If a line in the listing below contains "used", return that line.

## Input data
------------

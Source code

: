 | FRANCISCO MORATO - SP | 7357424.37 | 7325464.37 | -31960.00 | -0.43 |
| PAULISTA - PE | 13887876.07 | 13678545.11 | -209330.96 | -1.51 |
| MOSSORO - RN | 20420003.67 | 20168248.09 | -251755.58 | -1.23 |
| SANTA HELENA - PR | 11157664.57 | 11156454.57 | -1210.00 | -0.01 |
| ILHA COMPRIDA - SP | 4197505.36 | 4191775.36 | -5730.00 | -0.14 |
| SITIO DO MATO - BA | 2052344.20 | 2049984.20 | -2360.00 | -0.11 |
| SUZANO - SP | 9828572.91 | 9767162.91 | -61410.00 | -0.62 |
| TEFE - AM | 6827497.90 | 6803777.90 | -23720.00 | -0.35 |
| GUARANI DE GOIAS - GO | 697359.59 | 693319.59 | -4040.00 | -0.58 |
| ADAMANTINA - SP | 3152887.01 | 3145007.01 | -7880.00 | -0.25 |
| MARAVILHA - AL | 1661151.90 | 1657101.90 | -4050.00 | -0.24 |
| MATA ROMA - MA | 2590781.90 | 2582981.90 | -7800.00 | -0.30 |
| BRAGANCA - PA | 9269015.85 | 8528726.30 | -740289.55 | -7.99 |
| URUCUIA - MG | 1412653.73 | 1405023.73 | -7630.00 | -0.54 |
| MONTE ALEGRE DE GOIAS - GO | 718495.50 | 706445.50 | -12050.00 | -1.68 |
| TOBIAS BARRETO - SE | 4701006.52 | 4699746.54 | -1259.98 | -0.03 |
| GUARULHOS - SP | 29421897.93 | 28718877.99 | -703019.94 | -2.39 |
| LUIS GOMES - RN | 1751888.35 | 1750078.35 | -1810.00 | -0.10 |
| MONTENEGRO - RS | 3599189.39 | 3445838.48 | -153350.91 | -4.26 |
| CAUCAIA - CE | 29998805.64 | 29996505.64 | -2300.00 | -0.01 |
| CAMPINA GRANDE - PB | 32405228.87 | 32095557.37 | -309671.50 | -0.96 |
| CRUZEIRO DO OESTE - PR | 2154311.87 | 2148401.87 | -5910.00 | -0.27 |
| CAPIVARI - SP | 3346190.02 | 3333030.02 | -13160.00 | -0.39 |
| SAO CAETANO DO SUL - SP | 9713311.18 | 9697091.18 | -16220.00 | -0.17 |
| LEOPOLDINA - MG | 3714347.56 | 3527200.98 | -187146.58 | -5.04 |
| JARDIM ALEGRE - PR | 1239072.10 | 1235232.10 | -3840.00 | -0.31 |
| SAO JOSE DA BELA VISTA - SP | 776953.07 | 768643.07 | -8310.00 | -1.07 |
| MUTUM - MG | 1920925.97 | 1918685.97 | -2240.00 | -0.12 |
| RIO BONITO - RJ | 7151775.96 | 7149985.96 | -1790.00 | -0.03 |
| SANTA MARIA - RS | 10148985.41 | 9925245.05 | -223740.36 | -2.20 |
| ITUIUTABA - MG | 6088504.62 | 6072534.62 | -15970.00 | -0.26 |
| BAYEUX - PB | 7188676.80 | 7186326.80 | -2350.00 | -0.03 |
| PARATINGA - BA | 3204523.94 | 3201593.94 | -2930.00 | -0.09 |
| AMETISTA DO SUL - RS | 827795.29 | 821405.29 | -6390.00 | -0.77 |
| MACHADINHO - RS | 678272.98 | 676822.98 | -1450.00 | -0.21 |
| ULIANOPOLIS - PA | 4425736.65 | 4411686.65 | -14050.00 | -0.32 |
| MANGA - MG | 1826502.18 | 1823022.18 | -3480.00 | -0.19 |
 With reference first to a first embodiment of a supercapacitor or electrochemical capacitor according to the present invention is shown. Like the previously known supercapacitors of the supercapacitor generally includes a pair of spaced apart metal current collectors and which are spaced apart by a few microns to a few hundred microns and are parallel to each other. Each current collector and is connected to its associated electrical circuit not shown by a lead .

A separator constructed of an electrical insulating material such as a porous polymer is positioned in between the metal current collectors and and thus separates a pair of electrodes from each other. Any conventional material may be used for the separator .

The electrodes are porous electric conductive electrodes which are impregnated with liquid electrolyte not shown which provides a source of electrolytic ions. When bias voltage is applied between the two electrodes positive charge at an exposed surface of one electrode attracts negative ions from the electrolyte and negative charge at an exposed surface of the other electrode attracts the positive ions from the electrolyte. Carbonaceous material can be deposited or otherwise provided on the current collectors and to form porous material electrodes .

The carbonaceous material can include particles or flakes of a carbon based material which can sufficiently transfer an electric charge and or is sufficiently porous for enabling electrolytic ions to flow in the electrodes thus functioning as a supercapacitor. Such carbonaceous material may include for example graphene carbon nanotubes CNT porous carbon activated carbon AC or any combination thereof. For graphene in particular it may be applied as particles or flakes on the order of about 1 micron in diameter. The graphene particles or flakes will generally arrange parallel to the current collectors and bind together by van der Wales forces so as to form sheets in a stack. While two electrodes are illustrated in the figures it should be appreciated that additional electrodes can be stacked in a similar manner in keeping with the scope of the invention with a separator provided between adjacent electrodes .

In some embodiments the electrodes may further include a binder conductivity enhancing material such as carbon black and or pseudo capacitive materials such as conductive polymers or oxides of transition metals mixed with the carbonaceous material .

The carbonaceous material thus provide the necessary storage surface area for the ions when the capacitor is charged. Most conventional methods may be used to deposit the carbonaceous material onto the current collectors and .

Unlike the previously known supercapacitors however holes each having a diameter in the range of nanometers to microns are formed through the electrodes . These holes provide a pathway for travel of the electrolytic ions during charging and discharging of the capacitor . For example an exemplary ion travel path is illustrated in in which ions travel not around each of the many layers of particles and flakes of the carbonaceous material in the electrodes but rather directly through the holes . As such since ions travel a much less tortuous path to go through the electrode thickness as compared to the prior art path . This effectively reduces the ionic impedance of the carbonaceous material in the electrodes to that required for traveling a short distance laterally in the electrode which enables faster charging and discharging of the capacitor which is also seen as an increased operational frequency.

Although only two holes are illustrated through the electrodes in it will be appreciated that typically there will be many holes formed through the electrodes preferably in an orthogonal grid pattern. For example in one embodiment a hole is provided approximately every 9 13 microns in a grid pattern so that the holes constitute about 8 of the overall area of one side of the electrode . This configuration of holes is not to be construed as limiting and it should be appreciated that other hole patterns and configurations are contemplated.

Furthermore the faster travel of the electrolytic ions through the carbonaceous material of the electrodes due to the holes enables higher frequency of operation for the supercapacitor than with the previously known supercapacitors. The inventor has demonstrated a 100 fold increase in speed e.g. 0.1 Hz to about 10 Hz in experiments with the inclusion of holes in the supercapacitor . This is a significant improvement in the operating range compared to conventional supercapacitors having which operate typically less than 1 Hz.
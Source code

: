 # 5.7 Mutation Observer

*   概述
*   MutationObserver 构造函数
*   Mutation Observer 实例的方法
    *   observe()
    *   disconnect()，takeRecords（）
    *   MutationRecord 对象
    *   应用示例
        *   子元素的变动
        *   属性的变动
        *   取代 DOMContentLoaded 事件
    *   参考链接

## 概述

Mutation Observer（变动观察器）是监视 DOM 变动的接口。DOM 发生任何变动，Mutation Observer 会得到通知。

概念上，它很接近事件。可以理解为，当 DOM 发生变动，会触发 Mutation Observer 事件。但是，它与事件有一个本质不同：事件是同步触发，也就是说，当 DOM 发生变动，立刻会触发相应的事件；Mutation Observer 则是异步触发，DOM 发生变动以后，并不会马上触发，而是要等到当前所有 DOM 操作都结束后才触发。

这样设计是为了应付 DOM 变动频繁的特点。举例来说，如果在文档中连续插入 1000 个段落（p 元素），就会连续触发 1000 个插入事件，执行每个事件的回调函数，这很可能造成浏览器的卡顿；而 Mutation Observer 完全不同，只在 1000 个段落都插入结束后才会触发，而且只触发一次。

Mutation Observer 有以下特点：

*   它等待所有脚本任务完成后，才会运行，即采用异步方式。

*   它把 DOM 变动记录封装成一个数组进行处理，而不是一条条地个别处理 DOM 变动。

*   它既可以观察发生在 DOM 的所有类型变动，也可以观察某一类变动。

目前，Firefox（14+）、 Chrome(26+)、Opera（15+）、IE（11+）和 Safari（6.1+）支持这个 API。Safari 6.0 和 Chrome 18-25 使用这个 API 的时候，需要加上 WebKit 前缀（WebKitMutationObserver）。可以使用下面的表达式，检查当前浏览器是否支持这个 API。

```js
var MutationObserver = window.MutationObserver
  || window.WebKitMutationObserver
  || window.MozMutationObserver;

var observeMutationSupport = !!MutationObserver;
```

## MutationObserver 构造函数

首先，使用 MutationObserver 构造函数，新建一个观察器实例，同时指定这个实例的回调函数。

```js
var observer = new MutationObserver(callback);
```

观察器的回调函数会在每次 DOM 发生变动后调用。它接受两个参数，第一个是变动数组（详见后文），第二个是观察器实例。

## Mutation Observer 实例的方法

------------

## Problem solution
A separator constructed of an electrical insulating material such as a porous polymer is positioned in between the metal current collectors and and thus separates a pair of electrodes from each other. Any conventional material may be used for the separator .
The carbonaceous material thus provide the necessary storage surface area for the ions when the capacitor is charged. Most conventional methods may be used to deposit the carbonaceous material onto the current collectors and .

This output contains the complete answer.